Dear Ms. Nussdorf:
This is in response to your request for guidance concerning the application of Prohibited Transaction Exemption (PTE) 86-128.(1) This exemption permits a plan fiduciary (or an affiliate) to engage in securities transactions for a fee as an agent on behalf of a plan. You ask if this exemption is available to a person who is a fiduciary by reason of rendering investment advice to a plan. Without the exemption, this activity would violate the prohibitions against self-dealing in ERISA and the Internal Revenue Code. As explained below, we conclude that the exemption applies to investment advice fiduciaries.
Section 3(21)(A) of ERISA provides that a person is a fiduciary with respect to a plan to the extent (i) he exercises any discretionary authority or discretionary control respecting management of such plan or exercises any authority or control respecting management or disposition of its assets, (ii) he renders investment advice for a fee or other compensation, direct or indirect, with respect to any moneys or other property of such plan, or has any authority or responsibility to do so, or (iii) he has any discretionary authority or discretionary responsibility in the administration of such plan. Regulations issued by the Department at 29 CFR 2510.3–21(c), define the circumstances under which a person renders ''investment advice'' to an employee benefit plan within the meaning of section 3(21)(A)(ii) of ERISA.(2)

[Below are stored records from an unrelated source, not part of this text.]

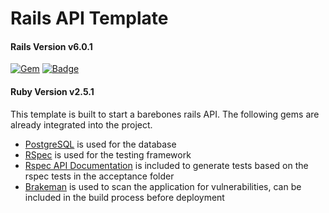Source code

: # Rails API Template

#### Rails Version v6.0.1
[![Gem](https://img.shields.io/gem/v/rails?label=rails)](https://rubygems.org/gems/rails)
[![Badge](https://img.shields.io/badge/ruby-2.5.1-blue)](https://www.ruby-lang.org/en/news/2018/03/28/ruby-2-5-1-released/)
#### Ruby Version v2.5.1

This template is built to start a barebones rails API.
The following gems are already integrated into the project.
* [PostgreSQL](https://www.postgresql.org/) is used for the database
* [RSpec](https://github.com/rspec/rspec-rails) is used for the testing framework
* [Rspec API Documentation](https://github.com/zipmark/rspec_api_documentation) is included to generate tests based on the rspec tests in the acceptance folder
* [Brakeman](https://github.com/presidentbeef/brakeman) is used to scan the application for vulnerabilities, can be included in the build process before deployment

PTE 86-128 provides that section 406(b) of ERISA shall not apply to: (a) A plan fiduciary's using its authority to cause a plan to pay a fee for effecting or executing securities transactions to that person as agent for the plan, but only to the extent that such transactions are not excessive, under the circumstances, in either amount or frequency; (b) A plan fiduciary's acting as the agent in an agency cross transaction for both the plan and one or more other parties to the transaction; and (c) the receipt by a plan fiduciary of reasonable compensation for effecting or executing an agency cross transaction to which a plan is a party from one or more other parties to the transaction.
It is the Department's view that PTE 86-128 provides relief for covered transactions engaged in by any person who meets the definition of fiduciary as that term is defined in section 3(21)(A) of ERISA including a person who is a fiduciary solely by reason of rendering investment advice. It is the Department's further view that a fiduciary or an affiliate who receives a fee for executing securities transactions carried out in accordance with the fiduciary's investment advice would be using its authority as a fiduciary to cause the plan to pay a fee within the meaning of section II(a) of the exemption.

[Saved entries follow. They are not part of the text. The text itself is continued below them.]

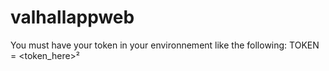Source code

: # valhallappweb

You must have your token in your environnement like the following:
TOKEN = <token_here>²
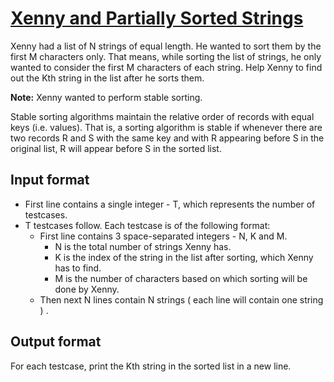 # [Xenny and Partially Sorted Strings][link]

Xenny had a list of N strings of equal length. He wanted to sort them by the first M characters only. That means, while sorting the list of strings, he only wanted to consider the first M characters of each string.
Help Xenny to find out the Kth string in the list after he sorts them.

**Note:** Xenny wanted to perform stable sorting.

Stable sorting algorithms maintain the relative order of records with equal keys (i.e. values). That is, a sorting algorithm is stable if whenever there are two records R and S with the same key and with R appearing before S in the original list, R will appear before S in the sorted list.

## Input format

- First line contains a single integer - T, which represents the number of testcases.
- T testcases follow. Each testcase is of the following format:
  - First line contains 3 space-separated integers - N, K and M.
    - N is the total number of strings Xenny has.
    - K is the index of the string in the list after sorting, which Xenny has to find.
    - M is the number of characters based on which sorting will be done by Xenny.
  - Then next N lines contain N strings ( each line will contain one string ) .

## Output format

For each testcase, print the Kth string in the sorted list in a new line.

[link]: https://www.hackerearth.com/practice/algorithms/string-algorithm/basics-of-string-manipulation/practice-problems/algorithm/xenny-and-partially-sorted-strings-7/
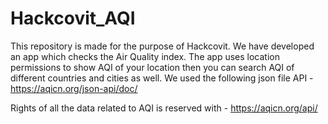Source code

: # Hackcovit_AQI
This repository is made for the purpose of Hackcovit. 
We have developed an app which checks the Air Quality index. The app uses location permissions to show AQI of your location then you can search AQI of different countries and cities as well.
We used the following json file API - 
https://aqicn.org/json-api/doc/

Rights of all the data related to AQI is reserved with - https://aqicn.org/api/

Although, PTE 86-128 does not include a definition of the term fiduciary, the Department believes that the definition of the term fiduciary contained in section 3(21)(A) of ERISA, provides guidance as to the scope of the term used in the exemption. In addition, section III(a) of PTE 86-128, as amended, specifically excludes plan administrators and plan sponsors from the scope of relief. PTE 86-128 contains no such exclusion with regard to those fiduciaries described in ERISA section 3(21)(A)(ii).(3)
Furthermore, in the preamble to the notice of proposed exemption to PTE 79-1, the predecessor to PTE 86-128, the Department discussed various circumstances in which the broker-dealer would be considered a fiduciary under ERISA.(4) The Department noted that a person can be a fiduciary for reasons other than exercising investment discretion. "For example, the term "fiduciary" includes a person who renders investment advice for a fee or other compensation, direct or indirect, with respect to any moneys or other property of such plan, or has any authority or responsibility to do so."(5)
This letter constitutes an advisory opinion under ERISA Procedure 76-1 and is issued subject to the provisions of that procedure, including section 10, relating to the effect of advisory opinions. This opinion relates only to the specific issue addressed herein.